(WORKING DATA begins)

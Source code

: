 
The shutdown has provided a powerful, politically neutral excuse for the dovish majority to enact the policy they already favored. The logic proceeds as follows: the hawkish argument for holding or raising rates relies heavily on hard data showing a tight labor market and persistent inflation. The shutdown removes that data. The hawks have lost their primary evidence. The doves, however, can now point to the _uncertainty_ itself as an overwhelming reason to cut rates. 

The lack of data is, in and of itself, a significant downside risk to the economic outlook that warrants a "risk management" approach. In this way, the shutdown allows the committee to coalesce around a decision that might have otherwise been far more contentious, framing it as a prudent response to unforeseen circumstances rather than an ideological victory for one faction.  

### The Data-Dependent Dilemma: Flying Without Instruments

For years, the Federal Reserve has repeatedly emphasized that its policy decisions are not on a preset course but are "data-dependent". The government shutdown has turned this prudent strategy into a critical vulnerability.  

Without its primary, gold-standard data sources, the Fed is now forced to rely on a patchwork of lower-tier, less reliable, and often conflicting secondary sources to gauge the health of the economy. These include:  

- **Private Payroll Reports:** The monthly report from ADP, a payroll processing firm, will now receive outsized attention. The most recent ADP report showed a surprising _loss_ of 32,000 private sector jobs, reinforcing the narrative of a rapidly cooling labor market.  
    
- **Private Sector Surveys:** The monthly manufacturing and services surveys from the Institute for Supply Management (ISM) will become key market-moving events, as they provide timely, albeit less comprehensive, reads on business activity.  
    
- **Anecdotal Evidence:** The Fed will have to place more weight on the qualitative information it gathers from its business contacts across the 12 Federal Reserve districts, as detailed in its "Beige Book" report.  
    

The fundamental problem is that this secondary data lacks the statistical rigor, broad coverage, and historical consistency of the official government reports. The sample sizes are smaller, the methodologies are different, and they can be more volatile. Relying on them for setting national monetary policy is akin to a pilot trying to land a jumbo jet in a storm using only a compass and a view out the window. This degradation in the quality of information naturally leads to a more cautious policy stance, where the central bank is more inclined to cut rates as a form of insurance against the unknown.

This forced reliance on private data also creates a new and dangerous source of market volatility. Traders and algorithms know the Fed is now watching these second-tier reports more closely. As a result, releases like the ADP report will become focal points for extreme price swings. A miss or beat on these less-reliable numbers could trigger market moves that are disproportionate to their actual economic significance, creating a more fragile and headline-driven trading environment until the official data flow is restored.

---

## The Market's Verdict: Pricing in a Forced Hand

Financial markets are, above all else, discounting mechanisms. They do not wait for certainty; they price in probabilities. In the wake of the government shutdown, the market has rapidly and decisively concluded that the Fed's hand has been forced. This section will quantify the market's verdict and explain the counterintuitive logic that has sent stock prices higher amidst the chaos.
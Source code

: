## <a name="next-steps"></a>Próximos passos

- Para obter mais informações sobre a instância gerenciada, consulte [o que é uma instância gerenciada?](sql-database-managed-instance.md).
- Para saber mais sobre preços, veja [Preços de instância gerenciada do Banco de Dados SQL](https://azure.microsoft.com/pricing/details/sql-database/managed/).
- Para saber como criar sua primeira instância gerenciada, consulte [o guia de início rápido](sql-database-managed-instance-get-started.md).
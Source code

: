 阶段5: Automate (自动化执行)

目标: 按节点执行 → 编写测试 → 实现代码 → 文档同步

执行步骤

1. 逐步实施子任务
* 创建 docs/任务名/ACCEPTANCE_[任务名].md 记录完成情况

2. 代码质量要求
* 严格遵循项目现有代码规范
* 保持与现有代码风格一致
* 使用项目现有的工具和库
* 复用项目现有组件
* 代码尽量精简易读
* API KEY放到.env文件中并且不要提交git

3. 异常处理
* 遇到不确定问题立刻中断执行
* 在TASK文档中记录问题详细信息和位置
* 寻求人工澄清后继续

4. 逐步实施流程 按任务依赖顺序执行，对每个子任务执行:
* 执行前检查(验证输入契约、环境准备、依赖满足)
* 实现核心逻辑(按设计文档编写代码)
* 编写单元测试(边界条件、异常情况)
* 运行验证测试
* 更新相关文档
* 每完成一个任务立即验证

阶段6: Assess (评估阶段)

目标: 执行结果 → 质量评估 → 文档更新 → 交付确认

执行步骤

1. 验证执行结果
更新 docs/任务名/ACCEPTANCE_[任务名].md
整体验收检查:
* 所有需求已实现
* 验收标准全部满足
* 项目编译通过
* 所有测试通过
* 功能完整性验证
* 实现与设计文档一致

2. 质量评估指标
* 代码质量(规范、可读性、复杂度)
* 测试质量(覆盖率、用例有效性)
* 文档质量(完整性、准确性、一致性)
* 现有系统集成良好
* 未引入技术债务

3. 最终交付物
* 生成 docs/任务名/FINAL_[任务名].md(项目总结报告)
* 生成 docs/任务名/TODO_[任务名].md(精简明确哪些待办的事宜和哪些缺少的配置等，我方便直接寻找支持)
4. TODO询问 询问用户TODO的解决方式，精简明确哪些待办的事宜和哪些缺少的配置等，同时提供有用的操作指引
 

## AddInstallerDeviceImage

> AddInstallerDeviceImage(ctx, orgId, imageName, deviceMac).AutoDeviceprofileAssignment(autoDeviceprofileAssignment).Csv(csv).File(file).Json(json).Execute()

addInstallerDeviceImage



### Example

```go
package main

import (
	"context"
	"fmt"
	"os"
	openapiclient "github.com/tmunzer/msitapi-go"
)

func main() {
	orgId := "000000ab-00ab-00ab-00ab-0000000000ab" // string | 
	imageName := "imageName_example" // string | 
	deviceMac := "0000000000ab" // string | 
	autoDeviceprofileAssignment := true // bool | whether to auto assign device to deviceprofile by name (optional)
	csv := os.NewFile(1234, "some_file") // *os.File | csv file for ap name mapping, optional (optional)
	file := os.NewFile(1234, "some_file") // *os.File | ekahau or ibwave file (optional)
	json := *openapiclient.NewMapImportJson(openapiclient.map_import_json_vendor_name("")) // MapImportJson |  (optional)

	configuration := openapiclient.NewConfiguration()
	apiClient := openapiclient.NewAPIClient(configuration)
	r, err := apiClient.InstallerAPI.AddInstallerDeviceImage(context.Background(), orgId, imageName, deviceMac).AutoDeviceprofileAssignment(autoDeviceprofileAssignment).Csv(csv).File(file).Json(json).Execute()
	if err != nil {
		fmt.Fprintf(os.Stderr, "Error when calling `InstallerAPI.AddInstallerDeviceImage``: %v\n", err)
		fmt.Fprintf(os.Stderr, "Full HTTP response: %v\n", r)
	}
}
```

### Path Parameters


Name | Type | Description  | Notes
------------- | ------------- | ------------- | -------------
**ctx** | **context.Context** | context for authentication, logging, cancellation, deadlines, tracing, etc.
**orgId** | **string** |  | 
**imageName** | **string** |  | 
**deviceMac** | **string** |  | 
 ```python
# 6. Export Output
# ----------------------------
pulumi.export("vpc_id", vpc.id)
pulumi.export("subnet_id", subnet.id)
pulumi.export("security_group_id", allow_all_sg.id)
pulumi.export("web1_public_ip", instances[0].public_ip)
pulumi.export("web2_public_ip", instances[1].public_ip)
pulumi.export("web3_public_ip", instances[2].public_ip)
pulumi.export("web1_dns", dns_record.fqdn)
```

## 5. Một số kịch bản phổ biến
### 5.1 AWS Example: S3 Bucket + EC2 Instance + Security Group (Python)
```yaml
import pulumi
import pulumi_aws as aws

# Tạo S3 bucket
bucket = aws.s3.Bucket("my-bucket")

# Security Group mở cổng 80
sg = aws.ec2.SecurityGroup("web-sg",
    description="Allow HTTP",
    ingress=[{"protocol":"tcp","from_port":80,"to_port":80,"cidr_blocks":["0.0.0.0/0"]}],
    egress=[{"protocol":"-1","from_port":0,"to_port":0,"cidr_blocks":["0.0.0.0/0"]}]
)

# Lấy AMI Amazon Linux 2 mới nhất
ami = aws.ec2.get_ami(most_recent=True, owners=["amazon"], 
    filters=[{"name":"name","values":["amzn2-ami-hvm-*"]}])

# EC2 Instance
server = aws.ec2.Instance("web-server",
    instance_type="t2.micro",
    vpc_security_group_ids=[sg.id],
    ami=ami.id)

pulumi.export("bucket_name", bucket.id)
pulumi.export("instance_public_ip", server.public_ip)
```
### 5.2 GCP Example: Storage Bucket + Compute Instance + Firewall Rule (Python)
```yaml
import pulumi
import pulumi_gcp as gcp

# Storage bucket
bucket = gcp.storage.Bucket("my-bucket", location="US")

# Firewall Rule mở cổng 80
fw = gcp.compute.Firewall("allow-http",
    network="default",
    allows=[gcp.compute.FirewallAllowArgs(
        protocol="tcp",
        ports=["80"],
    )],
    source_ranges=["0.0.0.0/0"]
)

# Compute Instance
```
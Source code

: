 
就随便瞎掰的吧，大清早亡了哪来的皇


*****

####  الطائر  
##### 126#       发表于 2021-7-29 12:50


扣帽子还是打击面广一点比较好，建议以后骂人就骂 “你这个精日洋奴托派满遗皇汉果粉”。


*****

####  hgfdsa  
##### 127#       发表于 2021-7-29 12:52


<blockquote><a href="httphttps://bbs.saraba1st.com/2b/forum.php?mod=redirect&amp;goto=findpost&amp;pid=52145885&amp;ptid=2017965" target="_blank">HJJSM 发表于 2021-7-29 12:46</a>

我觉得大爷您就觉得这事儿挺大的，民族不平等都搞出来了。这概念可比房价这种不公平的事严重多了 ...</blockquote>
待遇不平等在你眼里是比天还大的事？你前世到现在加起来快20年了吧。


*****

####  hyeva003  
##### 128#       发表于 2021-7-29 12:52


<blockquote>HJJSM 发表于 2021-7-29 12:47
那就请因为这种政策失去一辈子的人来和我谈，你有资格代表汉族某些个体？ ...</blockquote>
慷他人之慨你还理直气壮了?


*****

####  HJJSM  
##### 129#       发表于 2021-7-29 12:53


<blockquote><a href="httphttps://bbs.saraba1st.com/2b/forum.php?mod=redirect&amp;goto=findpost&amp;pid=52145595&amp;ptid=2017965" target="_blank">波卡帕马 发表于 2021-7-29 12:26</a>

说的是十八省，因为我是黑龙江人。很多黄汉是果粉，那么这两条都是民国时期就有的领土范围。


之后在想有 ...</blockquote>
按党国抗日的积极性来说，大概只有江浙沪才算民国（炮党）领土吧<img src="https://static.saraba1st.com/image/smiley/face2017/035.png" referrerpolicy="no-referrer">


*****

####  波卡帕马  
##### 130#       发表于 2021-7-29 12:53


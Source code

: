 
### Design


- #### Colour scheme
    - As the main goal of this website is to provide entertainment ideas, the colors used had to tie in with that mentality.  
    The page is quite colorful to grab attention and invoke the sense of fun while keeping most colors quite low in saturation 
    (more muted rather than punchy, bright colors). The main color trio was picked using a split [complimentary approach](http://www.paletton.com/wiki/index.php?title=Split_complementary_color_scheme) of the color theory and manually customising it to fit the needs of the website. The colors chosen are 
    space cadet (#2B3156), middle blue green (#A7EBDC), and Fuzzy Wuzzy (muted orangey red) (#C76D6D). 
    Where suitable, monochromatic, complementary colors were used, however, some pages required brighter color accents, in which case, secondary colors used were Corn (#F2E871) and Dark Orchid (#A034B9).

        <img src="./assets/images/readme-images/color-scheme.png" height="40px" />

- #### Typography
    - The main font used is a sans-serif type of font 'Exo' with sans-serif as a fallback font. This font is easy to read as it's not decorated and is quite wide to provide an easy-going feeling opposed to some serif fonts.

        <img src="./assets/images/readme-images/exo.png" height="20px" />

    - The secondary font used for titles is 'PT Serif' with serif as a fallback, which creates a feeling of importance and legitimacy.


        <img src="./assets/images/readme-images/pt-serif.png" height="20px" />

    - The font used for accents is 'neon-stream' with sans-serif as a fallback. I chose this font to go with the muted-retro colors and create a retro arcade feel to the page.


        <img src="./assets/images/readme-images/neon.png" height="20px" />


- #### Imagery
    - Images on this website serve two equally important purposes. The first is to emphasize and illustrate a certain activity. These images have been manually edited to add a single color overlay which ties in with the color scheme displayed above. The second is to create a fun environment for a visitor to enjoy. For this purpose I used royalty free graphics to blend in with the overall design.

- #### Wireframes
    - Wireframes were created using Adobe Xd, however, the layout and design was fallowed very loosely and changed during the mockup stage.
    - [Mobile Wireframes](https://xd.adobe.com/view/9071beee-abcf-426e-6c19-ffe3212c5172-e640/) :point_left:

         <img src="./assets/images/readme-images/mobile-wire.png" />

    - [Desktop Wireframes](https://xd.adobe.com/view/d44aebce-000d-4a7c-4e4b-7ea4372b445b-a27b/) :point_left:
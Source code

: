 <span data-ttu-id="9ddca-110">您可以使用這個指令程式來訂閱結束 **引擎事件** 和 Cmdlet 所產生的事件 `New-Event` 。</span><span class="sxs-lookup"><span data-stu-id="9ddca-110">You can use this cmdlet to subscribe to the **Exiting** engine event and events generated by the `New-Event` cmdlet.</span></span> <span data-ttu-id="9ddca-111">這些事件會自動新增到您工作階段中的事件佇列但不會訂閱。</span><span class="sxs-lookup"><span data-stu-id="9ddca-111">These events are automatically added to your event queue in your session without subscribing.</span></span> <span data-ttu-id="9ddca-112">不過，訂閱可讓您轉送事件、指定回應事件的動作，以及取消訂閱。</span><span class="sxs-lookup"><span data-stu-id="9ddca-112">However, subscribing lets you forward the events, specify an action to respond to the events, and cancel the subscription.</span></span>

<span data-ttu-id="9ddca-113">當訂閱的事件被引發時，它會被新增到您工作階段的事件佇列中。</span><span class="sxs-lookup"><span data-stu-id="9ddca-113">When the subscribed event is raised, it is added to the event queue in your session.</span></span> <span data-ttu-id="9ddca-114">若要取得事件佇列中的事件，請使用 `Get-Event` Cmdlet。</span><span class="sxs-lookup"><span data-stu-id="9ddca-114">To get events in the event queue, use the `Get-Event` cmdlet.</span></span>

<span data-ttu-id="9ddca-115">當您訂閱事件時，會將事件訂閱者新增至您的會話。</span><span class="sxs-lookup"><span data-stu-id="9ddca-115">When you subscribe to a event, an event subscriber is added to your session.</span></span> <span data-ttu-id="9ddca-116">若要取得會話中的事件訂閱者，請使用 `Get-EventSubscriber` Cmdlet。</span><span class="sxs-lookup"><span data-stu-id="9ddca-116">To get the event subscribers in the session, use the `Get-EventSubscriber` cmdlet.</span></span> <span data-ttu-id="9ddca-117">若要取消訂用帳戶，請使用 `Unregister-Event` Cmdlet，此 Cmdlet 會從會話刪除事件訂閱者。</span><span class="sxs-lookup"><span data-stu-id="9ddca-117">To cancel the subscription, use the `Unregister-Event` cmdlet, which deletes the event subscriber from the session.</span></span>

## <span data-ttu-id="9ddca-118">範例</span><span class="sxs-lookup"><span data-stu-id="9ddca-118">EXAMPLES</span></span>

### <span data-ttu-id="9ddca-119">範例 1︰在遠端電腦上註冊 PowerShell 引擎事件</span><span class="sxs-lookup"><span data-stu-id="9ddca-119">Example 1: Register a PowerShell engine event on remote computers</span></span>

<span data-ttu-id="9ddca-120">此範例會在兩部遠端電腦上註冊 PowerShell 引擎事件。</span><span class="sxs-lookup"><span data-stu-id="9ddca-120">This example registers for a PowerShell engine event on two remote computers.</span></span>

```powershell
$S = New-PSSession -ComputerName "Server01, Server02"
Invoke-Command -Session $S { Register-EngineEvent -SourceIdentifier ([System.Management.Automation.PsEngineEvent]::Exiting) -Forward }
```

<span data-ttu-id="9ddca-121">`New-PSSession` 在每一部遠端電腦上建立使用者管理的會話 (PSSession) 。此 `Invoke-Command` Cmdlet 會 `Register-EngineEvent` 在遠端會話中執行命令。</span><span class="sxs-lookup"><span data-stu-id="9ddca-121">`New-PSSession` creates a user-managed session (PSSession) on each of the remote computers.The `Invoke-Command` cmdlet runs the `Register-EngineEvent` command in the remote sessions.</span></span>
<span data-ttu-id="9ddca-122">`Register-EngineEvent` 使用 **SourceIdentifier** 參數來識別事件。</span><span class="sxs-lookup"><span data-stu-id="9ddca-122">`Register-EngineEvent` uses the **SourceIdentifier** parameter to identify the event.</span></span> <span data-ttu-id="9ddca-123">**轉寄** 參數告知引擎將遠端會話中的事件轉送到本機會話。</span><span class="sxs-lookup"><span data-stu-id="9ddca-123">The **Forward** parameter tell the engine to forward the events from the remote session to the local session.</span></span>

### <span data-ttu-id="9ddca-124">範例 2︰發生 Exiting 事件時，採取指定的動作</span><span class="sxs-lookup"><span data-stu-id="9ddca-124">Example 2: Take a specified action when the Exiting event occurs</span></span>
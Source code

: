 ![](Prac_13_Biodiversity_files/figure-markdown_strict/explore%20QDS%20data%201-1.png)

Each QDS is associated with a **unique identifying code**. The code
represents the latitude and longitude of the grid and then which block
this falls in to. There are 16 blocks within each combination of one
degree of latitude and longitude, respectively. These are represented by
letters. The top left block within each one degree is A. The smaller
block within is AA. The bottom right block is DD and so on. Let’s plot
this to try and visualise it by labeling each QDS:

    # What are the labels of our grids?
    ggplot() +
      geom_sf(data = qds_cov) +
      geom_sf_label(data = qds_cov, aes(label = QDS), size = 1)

(WORKING DATA ends)

Reproduce each line above that contains "cổng".

# Security Group mở cổng 80
# Firewall Rule mở cổng 80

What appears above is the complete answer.